ApoE-/-小鼠肾动脉狭窄及肾损害特点观察

目的 建立动脉粥样硬化性肾动脉狭窄(atherosclerotic renal artery stenosis, ARAS)小鼠动物模型,并观察其肾损害特点.方法 取载脂蛋白E基因缺陷(ApoE-/-)小鼠(25～51周龄)的肾动脉和肾脏,动态观察肾动脉病变进展各阶段相应的肾脏病变.根据ARAS程度分3组(A组:＜50%;B组:50%～70%;C组:＞70%).A组又根据斑块是否破裂分为A1(未破裂)和A2(破裂)亚组.结果 建立了ARAS小鼠动物模型.肾动脉和肾脏的变化是:① A1组未发现其下游肾脏病理改变;②A2组其下游肾内肾小管周围毛细血管减少,肾小管上皮细胞肿胀,电镜下可见细胞内线粒体肿胀;③B组和C组已发生斑块破裂,其肾内肾小管周围毛细血管减少明显,与A2组比较,差异显著(P＜0.01);肾小管上皮细胞肿胀、脱落、坏死;肾小管间质病变严重.结论 ApoE-/-小鼠建立的ARAS模型易行、稳定、重复性好.
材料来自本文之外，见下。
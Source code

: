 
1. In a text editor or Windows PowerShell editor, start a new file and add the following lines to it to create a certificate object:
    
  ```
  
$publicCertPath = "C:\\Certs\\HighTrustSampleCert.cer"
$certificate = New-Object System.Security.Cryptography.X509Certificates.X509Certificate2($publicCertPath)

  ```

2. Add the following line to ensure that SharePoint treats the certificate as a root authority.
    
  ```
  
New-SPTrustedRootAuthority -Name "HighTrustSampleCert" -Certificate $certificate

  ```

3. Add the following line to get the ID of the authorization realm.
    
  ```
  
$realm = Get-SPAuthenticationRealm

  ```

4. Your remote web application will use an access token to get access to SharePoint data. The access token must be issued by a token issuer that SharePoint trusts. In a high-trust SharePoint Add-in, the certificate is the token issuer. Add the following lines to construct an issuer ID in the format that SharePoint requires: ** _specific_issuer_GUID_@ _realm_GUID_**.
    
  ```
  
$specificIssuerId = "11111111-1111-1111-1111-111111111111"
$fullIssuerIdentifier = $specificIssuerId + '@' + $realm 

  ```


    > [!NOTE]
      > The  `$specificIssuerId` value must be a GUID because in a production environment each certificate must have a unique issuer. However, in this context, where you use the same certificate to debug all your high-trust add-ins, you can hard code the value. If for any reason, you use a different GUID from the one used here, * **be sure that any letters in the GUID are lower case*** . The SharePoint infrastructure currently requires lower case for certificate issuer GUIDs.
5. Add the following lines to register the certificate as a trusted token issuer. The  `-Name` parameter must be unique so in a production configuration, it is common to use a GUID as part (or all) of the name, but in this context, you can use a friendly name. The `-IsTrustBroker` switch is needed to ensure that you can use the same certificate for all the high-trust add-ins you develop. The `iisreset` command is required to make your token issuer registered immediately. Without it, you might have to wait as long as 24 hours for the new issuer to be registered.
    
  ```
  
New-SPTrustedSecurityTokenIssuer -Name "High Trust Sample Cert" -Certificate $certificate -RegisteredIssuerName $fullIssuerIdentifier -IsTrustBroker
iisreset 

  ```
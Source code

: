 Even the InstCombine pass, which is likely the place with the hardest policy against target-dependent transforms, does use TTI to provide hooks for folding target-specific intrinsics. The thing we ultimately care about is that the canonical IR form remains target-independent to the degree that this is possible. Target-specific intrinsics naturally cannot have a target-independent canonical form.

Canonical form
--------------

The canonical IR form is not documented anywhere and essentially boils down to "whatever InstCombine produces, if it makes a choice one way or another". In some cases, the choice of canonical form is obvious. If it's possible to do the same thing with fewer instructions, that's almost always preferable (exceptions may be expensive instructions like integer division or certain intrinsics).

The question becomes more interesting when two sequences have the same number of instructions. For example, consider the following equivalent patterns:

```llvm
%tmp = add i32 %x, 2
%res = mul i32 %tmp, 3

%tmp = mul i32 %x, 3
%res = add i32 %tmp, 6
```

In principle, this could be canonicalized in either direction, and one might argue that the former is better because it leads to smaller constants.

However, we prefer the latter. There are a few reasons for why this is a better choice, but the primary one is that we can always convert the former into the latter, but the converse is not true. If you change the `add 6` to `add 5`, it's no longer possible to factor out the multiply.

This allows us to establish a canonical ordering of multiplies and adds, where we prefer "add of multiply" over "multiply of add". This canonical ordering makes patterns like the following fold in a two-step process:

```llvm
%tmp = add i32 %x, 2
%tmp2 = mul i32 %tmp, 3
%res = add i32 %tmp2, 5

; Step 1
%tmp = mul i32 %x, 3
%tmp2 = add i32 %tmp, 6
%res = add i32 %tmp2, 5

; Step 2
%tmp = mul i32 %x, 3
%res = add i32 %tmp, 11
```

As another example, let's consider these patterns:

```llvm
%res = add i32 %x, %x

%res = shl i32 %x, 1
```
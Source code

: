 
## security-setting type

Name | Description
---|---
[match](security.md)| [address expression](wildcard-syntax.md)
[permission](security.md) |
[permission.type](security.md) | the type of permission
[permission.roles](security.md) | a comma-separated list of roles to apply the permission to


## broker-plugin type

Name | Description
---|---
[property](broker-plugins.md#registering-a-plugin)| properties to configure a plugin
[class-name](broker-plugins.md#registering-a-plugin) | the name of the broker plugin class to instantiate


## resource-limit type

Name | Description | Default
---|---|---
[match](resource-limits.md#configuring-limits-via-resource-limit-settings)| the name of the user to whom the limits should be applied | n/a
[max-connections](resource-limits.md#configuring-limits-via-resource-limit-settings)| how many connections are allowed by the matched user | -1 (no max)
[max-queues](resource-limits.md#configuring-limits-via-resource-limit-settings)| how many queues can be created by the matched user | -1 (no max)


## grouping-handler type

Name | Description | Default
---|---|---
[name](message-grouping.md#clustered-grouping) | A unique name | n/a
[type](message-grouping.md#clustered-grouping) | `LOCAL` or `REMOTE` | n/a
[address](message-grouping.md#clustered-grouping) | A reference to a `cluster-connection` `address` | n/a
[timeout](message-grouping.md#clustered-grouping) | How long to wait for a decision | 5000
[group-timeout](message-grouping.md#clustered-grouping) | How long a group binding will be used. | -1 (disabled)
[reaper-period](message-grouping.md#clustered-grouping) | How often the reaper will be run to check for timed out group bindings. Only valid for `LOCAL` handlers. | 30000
Atherosclerotic renal artery stenosis and renal injury in apolipoprotein E knockout mouse

Objective To establish a practical,stable and reliable animal model of atherosclerotic renal artery stenosis (ARAS) in apolipoprotein E knockout (ApoE-/-) mouse and investigate the development of renal injury. Methods After the ApoE-/-mouse models aged 25-51 weeks were respectively sacrificed,the renal arteries and the kidneys were obtained. The stenosis degree was measured by elastic fibers straining and analyzed by a software system. According to the stenosis degree,the renal arteries were divided into 3 groups (A: <50%; B: 50%-70%; C: >70%),and group A was divided into 2 subgroups (A1: stable,A2: unstable) depending on whether the atherosclerotic plaque is ruptured or not. Results The mouse model of ARAS was established successfully. Renal pathological changes were not found in group A1. Obvious tubulointerstitial injury was noted in group A2,such as decreased peritubular capillaries (PTC),the broken and disordered cristae arrangement and swollen mitochondia in renal tubular epithelial cells. The atherosclerotic plaque was ruptured in groups B and C,and greater tubulointerstitial injury was noted with markedly decreased PTC density than group A2 (P<0.01). Conclusion The ARAS model we established is steady,credible,and easily repeated.